#### [WORK ITEM]
Below are some entries. Repeat exactly the lines from the one with "- AVL Trees" through the one with "# Introduction to Algorithm 목차", and only those.

#### [SUPPLIED DATA]
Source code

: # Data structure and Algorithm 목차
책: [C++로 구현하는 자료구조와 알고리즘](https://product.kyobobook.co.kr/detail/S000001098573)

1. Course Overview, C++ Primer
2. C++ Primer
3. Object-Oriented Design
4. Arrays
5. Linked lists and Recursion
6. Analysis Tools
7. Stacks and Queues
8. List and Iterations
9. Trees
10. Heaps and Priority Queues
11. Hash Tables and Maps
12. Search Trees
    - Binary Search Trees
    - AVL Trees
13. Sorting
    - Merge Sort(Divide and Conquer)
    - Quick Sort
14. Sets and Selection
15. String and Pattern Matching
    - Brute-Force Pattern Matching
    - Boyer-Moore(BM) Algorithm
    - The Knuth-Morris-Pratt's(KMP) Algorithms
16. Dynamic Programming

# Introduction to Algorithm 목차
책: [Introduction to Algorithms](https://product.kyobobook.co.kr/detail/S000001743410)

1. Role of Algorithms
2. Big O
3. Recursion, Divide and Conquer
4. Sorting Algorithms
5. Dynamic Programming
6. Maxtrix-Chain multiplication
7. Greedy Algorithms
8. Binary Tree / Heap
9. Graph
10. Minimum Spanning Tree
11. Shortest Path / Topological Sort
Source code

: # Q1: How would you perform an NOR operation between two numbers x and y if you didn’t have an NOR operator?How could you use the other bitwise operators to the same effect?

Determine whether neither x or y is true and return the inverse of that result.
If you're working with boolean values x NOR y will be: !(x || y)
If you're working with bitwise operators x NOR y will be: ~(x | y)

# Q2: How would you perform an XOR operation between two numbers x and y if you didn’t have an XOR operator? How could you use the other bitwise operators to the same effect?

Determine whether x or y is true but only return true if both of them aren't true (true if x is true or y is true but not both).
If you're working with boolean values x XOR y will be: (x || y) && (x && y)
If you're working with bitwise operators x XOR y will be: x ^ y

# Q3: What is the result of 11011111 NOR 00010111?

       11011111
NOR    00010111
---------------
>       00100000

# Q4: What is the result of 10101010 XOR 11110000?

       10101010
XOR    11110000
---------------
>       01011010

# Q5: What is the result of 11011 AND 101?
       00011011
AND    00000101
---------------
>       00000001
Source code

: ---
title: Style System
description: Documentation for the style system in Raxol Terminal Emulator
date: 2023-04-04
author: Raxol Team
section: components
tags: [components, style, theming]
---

---

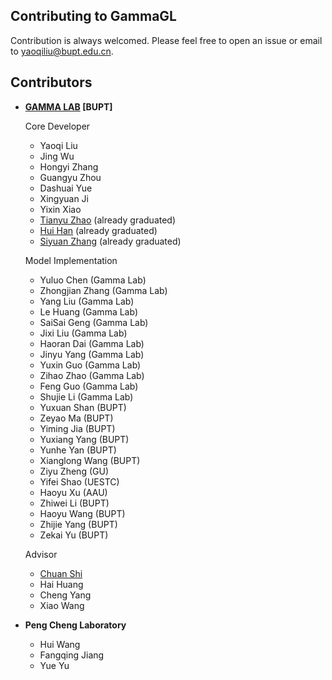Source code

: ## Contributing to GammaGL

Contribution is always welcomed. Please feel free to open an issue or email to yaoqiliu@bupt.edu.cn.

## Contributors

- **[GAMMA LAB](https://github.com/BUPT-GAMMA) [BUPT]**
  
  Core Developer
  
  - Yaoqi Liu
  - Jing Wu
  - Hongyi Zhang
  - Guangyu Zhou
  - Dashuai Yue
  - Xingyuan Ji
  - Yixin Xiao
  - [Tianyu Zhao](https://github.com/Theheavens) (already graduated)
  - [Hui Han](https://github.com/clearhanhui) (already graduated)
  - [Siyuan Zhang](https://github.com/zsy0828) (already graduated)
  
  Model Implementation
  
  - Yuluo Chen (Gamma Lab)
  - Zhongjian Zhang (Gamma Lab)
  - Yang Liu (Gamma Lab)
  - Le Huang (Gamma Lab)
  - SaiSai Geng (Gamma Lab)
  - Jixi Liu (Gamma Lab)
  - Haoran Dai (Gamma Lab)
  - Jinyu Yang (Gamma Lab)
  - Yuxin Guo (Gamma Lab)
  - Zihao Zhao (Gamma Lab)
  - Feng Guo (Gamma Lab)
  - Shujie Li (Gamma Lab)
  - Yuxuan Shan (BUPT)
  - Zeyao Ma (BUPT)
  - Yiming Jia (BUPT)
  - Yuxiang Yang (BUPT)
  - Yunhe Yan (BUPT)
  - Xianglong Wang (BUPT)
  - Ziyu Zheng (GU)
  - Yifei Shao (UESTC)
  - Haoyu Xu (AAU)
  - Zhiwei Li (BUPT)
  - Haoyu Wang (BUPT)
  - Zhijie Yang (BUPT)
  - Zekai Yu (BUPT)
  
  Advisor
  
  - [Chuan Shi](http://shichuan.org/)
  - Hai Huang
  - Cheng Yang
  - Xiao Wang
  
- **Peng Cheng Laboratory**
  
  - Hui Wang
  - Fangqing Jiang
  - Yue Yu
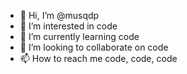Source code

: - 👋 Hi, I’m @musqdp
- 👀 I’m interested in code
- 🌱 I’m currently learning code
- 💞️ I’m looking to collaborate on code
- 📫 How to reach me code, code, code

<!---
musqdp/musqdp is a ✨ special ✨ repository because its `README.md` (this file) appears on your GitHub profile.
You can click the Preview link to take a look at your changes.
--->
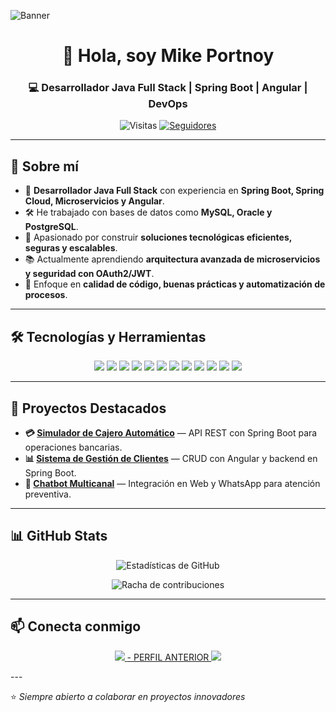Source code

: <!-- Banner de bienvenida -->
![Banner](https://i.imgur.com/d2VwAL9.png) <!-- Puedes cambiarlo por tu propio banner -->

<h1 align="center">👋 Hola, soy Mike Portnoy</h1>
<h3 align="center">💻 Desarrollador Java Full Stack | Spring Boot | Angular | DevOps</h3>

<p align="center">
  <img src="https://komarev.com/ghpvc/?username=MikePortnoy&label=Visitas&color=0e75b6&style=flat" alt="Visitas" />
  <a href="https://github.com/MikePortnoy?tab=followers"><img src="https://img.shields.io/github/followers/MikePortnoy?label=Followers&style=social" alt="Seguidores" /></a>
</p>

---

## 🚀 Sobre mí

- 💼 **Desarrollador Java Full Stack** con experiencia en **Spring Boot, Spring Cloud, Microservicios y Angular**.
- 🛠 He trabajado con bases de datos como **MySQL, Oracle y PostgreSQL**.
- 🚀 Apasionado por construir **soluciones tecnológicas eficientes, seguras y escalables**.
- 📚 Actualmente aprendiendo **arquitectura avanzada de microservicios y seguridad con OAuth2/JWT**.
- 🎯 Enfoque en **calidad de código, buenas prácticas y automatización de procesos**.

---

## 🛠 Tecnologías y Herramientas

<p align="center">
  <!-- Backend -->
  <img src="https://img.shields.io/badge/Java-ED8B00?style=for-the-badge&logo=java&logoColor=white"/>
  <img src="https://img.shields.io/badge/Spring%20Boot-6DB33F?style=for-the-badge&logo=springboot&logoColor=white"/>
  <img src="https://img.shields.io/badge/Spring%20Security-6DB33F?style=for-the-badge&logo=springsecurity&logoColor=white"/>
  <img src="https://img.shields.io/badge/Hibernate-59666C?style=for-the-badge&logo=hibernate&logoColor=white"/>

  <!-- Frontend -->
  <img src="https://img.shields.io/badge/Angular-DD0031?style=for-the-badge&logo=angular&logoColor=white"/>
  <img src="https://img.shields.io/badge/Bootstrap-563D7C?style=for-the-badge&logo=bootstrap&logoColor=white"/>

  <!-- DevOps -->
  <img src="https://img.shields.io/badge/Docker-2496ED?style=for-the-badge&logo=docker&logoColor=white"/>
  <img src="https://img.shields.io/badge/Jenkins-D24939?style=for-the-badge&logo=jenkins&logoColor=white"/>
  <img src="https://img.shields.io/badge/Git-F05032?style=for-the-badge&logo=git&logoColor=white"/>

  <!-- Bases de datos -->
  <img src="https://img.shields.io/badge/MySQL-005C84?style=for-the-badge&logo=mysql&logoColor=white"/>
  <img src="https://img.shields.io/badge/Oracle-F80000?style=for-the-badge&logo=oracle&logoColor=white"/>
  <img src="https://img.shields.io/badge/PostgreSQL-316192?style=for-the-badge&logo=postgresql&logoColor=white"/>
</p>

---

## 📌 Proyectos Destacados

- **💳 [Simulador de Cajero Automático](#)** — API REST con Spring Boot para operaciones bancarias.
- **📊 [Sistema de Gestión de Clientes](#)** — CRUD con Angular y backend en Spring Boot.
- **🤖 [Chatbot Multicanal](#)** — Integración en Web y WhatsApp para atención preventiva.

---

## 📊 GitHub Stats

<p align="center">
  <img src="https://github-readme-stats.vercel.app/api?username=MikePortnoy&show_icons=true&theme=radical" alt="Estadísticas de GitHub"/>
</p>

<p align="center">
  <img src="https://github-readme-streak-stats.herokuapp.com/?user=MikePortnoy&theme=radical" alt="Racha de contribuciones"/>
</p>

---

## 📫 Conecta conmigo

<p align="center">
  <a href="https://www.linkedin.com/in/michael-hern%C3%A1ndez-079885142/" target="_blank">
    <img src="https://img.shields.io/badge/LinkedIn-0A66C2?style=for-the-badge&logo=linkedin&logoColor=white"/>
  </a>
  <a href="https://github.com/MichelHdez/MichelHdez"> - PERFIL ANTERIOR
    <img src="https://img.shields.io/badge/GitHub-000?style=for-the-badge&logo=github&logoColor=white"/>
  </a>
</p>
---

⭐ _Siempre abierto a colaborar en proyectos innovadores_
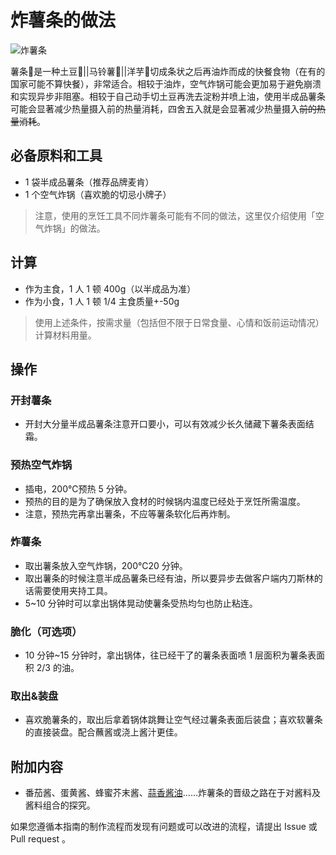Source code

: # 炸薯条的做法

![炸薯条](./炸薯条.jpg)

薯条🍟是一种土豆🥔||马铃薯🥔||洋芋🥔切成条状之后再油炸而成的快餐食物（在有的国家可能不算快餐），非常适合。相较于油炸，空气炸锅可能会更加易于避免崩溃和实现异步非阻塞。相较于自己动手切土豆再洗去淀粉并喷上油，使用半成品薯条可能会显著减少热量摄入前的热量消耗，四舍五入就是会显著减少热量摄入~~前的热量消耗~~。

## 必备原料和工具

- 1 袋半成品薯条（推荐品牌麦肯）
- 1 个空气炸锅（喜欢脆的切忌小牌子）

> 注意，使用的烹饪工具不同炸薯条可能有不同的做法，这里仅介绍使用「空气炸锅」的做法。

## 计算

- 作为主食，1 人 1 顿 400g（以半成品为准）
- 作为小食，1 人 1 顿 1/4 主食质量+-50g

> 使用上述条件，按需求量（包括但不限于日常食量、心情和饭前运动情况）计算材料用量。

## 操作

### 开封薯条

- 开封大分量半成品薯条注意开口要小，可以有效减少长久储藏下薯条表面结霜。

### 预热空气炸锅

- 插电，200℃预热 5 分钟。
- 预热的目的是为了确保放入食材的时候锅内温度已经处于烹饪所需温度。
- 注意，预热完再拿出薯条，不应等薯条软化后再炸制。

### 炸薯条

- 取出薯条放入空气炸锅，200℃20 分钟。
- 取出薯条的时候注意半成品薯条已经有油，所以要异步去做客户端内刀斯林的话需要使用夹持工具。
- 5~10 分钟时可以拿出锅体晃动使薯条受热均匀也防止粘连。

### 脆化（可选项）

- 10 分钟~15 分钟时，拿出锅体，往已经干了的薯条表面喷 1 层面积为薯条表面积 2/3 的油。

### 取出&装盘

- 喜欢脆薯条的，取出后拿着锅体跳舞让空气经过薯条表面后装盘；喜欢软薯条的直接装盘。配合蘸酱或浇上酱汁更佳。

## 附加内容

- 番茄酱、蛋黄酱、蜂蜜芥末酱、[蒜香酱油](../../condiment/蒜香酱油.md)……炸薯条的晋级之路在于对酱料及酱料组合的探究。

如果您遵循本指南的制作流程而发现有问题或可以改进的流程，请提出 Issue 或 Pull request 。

--

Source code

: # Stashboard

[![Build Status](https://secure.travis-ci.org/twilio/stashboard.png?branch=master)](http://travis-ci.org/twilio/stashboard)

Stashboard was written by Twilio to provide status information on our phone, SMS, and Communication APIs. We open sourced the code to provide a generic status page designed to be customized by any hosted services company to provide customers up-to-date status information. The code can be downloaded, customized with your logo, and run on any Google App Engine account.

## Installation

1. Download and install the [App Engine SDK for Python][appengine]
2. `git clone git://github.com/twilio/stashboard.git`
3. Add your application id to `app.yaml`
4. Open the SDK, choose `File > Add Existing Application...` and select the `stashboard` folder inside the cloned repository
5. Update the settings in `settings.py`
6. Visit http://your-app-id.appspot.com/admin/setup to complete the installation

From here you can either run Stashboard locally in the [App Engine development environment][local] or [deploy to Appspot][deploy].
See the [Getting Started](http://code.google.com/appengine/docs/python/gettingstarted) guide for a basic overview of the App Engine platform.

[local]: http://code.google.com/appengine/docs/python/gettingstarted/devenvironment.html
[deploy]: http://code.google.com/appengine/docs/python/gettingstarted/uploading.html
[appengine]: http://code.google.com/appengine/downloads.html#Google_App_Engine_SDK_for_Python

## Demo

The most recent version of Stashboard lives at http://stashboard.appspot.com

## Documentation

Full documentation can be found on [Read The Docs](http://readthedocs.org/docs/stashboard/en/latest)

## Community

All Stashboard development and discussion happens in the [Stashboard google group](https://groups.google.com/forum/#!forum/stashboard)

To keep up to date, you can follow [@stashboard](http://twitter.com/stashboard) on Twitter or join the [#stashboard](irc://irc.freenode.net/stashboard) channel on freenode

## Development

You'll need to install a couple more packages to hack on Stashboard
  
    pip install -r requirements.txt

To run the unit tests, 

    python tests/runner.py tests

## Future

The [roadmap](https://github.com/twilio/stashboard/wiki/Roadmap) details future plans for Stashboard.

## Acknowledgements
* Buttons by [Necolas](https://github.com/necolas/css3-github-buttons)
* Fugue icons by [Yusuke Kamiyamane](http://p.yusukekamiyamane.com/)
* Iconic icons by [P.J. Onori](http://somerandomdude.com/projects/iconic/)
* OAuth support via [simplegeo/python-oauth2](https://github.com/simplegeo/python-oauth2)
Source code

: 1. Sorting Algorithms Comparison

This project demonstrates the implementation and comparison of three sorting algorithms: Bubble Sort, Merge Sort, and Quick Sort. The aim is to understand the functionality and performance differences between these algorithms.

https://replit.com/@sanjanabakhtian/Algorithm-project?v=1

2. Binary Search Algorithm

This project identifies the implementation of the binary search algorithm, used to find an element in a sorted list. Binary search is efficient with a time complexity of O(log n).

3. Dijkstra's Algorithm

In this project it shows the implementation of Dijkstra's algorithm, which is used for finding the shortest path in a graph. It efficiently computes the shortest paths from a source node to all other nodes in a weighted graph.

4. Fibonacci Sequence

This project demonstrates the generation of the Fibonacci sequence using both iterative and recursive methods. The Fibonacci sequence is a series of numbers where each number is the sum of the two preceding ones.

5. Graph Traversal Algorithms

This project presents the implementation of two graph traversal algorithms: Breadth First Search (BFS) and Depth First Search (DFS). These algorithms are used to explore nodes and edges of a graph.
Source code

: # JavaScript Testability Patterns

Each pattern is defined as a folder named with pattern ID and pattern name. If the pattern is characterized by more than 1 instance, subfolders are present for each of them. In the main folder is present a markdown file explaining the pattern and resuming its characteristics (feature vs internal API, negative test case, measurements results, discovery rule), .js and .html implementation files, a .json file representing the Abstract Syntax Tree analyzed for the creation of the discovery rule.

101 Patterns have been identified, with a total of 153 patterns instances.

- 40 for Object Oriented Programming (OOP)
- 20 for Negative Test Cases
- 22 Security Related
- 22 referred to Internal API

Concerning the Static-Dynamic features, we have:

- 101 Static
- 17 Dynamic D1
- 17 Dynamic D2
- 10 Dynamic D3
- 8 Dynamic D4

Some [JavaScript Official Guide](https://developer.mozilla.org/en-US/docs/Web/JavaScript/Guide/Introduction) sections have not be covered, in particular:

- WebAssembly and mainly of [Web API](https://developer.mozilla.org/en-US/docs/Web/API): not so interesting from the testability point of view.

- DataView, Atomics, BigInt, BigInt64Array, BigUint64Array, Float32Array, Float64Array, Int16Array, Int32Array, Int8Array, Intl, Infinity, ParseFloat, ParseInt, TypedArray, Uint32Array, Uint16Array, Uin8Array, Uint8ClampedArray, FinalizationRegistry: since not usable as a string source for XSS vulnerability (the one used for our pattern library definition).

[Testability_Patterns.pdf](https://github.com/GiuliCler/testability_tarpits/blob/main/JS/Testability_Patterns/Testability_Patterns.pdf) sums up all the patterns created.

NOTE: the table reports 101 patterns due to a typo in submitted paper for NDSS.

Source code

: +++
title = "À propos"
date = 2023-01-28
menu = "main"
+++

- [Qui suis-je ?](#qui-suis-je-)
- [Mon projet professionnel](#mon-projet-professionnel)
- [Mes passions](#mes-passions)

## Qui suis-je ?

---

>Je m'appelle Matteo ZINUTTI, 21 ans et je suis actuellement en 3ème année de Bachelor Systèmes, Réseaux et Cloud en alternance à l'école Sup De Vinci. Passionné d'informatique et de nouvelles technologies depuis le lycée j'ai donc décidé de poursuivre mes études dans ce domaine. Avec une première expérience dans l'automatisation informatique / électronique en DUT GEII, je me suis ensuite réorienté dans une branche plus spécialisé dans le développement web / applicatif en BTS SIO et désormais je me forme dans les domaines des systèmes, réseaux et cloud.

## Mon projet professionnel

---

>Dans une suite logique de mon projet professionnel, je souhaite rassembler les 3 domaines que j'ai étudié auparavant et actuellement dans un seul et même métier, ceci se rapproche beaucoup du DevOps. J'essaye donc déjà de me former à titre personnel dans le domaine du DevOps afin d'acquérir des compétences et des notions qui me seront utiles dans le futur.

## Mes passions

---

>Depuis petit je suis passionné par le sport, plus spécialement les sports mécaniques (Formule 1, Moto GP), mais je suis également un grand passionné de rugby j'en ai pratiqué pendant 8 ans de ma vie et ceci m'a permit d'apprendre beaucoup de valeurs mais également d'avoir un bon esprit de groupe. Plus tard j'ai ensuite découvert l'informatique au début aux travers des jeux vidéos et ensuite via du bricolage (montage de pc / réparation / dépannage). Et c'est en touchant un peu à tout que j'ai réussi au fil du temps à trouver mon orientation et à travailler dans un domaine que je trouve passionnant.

#### [EXPECTED OUTPUT]
    - AVL Trees
13. Sorting
    - Merge Sort(Divide and Conquer)
    - Quick Sort
14. Sets and Selection
15. String and Pattern Matching
    - Brute-Force Pattern Matching
    - Boyer-Moore(BM) Algorithm
    - The Knuth-Morris-Pratt's(KMP) Algorithms
16. Dynamic Programming

# Introduction to Algorithm 목차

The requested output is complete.